El PASO -- Supporters of two imprisoned former Border Patrol agents said they would keep fighting for their freedom even after a request for a new hearing on their case was denied by the 5th U.S. Circuit Court of Appeals.
The three-judge appeals panel in New Orleans on Wednesday denied a petition for a rehearing for former El Paso agents Ignacio Ramos and Jose Alonso Compean. The ruling did not give a reason for the denial.

Ramos and Compean were convicted in 2006 of civil-rights violations after shooting admitted drug smuggler Osvaldo Aldrete Davila near Fabens in 2005 and then covering it up. In July, the same appeals court upheld mandatory 10-year prison sentences.

"The family is distraught," Ramos' father-in-law, Joe Loya, said by telephone from the Atlanta airport while returning from Washington, D.C., where supporters have been urging President Bush to commute the ex-agents' prison sentences.

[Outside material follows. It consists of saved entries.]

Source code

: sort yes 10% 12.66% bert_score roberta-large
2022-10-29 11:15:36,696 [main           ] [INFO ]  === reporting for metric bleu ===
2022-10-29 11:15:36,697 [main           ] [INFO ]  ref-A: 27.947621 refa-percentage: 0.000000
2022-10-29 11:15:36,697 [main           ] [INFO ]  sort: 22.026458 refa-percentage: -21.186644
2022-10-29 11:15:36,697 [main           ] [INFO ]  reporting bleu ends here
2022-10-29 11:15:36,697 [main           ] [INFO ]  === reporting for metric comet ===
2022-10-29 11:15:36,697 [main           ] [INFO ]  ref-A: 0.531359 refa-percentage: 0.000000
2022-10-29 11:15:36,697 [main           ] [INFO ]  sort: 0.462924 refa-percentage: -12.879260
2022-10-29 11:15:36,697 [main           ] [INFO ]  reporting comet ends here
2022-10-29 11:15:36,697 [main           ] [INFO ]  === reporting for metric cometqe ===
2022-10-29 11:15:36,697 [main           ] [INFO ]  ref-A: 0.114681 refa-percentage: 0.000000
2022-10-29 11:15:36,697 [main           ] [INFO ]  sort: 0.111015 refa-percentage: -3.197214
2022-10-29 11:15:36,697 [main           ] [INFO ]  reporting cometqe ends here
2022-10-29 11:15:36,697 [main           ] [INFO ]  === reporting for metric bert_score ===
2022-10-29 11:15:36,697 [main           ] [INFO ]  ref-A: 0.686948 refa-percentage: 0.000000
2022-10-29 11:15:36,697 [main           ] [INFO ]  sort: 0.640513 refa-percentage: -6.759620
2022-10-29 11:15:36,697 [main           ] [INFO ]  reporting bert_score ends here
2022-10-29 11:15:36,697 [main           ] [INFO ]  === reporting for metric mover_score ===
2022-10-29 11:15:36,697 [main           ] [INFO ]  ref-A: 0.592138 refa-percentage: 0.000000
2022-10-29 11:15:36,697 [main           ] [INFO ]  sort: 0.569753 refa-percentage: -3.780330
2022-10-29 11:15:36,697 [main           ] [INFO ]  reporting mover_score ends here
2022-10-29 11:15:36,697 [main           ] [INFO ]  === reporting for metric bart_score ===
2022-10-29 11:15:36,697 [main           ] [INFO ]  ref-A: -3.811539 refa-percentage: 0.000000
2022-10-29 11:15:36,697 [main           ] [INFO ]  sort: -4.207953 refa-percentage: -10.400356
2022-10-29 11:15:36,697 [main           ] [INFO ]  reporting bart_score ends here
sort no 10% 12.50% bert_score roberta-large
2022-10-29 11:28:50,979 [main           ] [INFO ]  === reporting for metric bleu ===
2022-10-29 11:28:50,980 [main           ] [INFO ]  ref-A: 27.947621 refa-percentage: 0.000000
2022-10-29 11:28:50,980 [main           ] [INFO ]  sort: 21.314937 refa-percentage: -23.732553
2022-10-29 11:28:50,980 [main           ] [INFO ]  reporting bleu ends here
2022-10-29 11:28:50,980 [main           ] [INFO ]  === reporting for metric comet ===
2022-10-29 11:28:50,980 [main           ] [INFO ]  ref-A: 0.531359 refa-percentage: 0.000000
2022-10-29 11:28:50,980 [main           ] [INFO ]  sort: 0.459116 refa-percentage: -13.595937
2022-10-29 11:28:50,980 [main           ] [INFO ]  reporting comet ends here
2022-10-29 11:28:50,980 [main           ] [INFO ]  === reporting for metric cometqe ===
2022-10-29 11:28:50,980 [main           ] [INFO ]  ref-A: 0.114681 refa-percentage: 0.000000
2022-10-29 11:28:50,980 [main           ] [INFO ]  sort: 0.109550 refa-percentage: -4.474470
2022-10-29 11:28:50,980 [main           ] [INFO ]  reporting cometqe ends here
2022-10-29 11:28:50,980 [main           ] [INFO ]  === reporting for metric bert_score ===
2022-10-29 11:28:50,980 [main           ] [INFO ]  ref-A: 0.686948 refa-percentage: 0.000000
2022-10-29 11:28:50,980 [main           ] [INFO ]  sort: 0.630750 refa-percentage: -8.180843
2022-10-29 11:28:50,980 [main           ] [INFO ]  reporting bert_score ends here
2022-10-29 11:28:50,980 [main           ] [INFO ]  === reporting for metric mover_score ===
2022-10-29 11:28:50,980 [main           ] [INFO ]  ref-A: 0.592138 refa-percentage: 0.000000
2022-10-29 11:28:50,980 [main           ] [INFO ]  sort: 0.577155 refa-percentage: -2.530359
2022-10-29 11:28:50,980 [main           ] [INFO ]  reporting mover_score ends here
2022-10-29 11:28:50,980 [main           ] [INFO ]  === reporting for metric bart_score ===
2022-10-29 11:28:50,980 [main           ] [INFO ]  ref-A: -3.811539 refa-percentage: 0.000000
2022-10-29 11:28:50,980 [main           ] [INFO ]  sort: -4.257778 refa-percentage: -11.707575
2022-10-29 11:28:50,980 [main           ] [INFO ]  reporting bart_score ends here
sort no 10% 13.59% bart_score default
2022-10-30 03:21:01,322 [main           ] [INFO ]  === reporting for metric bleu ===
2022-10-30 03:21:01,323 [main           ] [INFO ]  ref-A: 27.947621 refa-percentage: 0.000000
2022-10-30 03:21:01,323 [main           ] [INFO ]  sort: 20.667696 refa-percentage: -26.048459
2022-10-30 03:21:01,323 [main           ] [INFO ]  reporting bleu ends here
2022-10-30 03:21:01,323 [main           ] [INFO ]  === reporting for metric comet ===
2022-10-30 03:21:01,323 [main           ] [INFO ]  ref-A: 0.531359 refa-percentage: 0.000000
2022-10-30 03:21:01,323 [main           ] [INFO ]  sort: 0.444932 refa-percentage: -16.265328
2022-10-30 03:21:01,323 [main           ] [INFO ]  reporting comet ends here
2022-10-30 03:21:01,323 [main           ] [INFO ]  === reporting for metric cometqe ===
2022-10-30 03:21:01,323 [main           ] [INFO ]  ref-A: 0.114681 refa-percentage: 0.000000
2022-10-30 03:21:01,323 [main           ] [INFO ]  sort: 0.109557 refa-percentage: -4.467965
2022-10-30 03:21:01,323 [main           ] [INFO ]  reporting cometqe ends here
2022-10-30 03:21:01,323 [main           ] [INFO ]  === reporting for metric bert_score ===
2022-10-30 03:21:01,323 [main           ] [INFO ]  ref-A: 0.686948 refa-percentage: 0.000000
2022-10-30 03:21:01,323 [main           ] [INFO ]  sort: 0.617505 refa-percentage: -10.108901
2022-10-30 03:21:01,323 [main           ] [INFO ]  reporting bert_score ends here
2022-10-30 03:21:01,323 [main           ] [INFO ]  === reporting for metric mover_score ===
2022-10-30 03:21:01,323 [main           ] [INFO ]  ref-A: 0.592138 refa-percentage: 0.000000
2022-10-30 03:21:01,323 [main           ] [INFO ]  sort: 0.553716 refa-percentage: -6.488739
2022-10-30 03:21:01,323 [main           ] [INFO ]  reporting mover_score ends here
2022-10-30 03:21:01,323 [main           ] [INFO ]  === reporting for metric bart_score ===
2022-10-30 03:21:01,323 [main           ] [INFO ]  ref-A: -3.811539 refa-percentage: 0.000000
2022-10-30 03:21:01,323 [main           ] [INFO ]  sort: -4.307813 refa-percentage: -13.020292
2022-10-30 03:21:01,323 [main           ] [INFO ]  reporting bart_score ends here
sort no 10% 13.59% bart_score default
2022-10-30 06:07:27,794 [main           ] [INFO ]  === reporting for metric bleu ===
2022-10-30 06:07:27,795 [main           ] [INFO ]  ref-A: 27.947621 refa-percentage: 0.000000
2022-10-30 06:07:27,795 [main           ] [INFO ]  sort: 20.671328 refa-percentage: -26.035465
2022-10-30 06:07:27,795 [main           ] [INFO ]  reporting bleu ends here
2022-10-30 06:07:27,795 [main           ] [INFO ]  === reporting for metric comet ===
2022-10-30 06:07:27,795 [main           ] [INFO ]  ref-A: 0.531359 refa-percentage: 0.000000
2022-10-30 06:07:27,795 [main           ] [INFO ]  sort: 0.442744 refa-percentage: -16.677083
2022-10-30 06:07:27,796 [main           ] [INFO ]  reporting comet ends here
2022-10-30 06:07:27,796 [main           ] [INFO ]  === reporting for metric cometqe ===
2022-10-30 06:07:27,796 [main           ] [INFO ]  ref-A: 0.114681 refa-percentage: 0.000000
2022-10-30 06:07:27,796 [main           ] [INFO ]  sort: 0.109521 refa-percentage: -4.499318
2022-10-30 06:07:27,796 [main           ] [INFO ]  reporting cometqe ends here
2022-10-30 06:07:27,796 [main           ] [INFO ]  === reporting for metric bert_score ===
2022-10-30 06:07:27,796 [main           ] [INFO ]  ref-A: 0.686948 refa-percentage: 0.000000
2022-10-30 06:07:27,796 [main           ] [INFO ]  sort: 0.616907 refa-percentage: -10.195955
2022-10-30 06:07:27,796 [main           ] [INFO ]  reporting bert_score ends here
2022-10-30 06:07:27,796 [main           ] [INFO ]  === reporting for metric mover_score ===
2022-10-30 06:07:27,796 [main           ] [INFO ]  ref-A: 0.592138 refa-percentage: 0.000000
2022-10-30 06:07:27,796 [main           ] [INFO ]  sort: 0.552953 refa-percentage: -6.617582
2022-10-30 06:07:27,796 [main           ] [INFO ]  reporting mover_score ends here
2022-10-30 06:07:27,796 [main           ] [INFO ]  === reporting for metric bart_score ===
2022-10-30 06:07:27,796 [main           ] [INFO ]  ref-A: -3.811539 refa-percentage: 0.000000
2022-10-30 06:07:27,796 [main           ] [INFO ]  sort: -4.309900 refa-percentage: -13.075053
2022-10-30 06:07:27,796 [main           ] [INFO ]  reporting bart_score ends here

"It's just unbelievable. We are up against a stone wall because all these government agencies are connected," Loya said. "We keep on praying and we don't give up hope."

Loya said the push for a prison sentence commutation will also reach out to the presidential campaigns and Congress.

Ramos was sentenced to 11 years, and Compean to 12 years, mainly because of a mandatory minimum 10-year sentence on the federal charge of discharge of a firearm in commission of crime. The law does not exclude law enforcement officers.

The appeals court ruling on Wednesday "validates what this office has said all along -- this prosecution was about the rule of law, plain and simple," U.S. Attorney Johnny Sutton said in a written statement. "In America, law-enforcement officers do not get to shoot unarmed suspects who are running away, lie about it and file official reports that are false. That is a crime and prosecutors cannot look the other way."